この無限なる世界は増えもしないし減りもしない。
一なのである。
これは般若心経の一節。
大宇宙だけでなく、我々一人一人にもいえることで、本質は一なのである。
これより増えることもなく、減ることもない。
逆をいうと増えた分は減る。
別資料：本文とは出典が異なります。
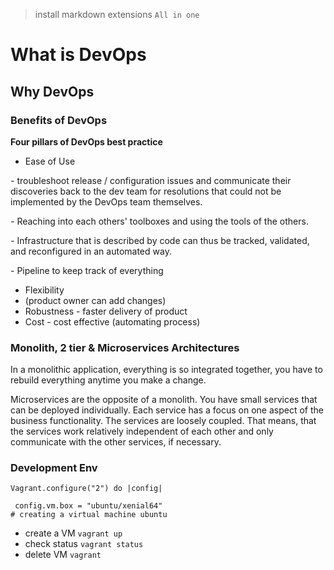 > install markdown extensions `All in one`

# What is DevOps
## Why DevOps
### Benefits of DevOps

**Four pillars of DevOps best practice**
- Ease of Use

*-* troubleshoot release / configuration issues and communicate their discoveries back to the dev team for resolutions that could not be implemented by the DevOps team themselves.

*-* Reaching into each others' toolboxes and using the tools of the others.

*-* Infrastructure that is described by code can thus be tracked, validated, and reconfigured in an automated way.

*-* Pipeline to keep track of everything


- Flexibility 
- (product owner can add changes)
- Robustness - faster delivery of product
- Cost - cost effective (automating process)

### Monolith, 2 tier & Microservices Architectures

In a monolithic application, everything is so integrated together, you have to rebuild everything anytime you make a change.

Microservices are the opposite of a monolith. You have small services that can be deployed individually. Each service has a focus on one aspect of the business functionality. The services are loosely coupled. That means, that the services work relatively independent of each other and only communicate with the other services, if necessary.

### Development Env

```
Vagrant.configure("2") do |config|

 config.vm.box = "ubuntu/xenial64"
# creating a virtual machine ubuntu 

```

- create a VM `vagrant up`
- check status `vagrant status`
- delete VM `vagrant`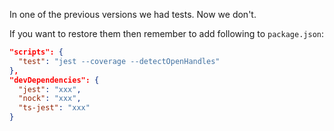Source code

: In one of the previous versions we had tests. Now we don't.

If you want to restore them then remember to add following to `package.json`:

```json
"scripts": {
  "test": "jest --coverage --detectOpenHandles"
},
"devDependencies": {
  "jest": "xxx",
  "nock": "xxx",
  "ts-jest": "xxx"
}
```
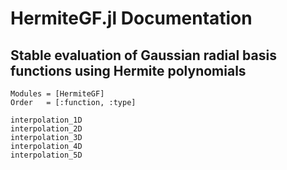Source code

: # HermiteGF.jl Documentation

## Stable evaluation of Gaussian radial basis functions using Hermite polynomials

```@autodocs
Modules = [HermiteGF]
Order   = [:function, :type]
```

```@docs
interpolation_1D
interpolation_2D
interpolation_3D
interpolation_4D
interpolation_5D
```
減った分は増える。
姿は変わる続けるが内容は同じなのである。
どういうことなのかというと、我々は円相の中にあり、どこかが飛びだせばどこかが引っ込む。
何かを得れば、何かを失うともいえるのかもしれない。
例えば、電話を掛けるにもナンバー登録になり便利になった一方で、覚えていたはずの電話番号さえ記憶から抜けおちてしまう。
仕事が忙しくなったことにより、家族を触れ合う時が失われてしまう。
たくさんのお金を得ることによって、謙虚さを失ってしまう。
最近よく目にするのがお金のブロックをはずすとか、全ては無限だから求めれば求めるほど生じるという盲信にとらわれている人々。
確かに求めれば求めるほど得られるでしょう。しかしそこに向うエネルギーの偏りは、あなたから大切なものを失わせる。
もちろん執着を切り離すことは素晴らしいことだが、そこが飛びだし過ぎると取り返しがつかないほどの大きなものを失うことも覚悟しておく必要があるだろう。
ブロックをはずすということは執着をはずすということなのだろうが、円のバランスも取りながら行うことだ。
お釈迦様が説かれた中道。
「まあるい円の中心をさぐり続け、かたよることなく、バランス取りながら」
不生不滅
生じもしないし滅しもしない。
生ずれば滅し、滅せば生じる。
全ては真ん中に保たれる。
不垢不浄
汚れもしないし浄まりもしない。
汚れたら浄まり、浄まったら汚れる。
すべてはバランスに保たれる。
汚染が過ぎると浄める力が働き、天災も生じる。
だがたとえ地球が滅亡しようとも、宇宙はまた違うものが生じ、形は変わろうとも今までのままに流転し続けるだろう。
我々は分をわきまえ、円を意識しながら生きて行くのみ。
与えられた自分の葉の色にゆっくりと変わっていくのみ。
自分ではわからないかもしれないが、皆で折り重なったその姿が、木を彩り、山をも赤く染めることになる。
紅葉は一枚ではならず。しかしその一枚が紅葉を作る。
もしかしたら紅葉のように美しいものではないかもしれないが、ただやわらかき円のままに生きて行く。それでいい。
小円相が大円相へと帰入することこそ、僕たちの喜び。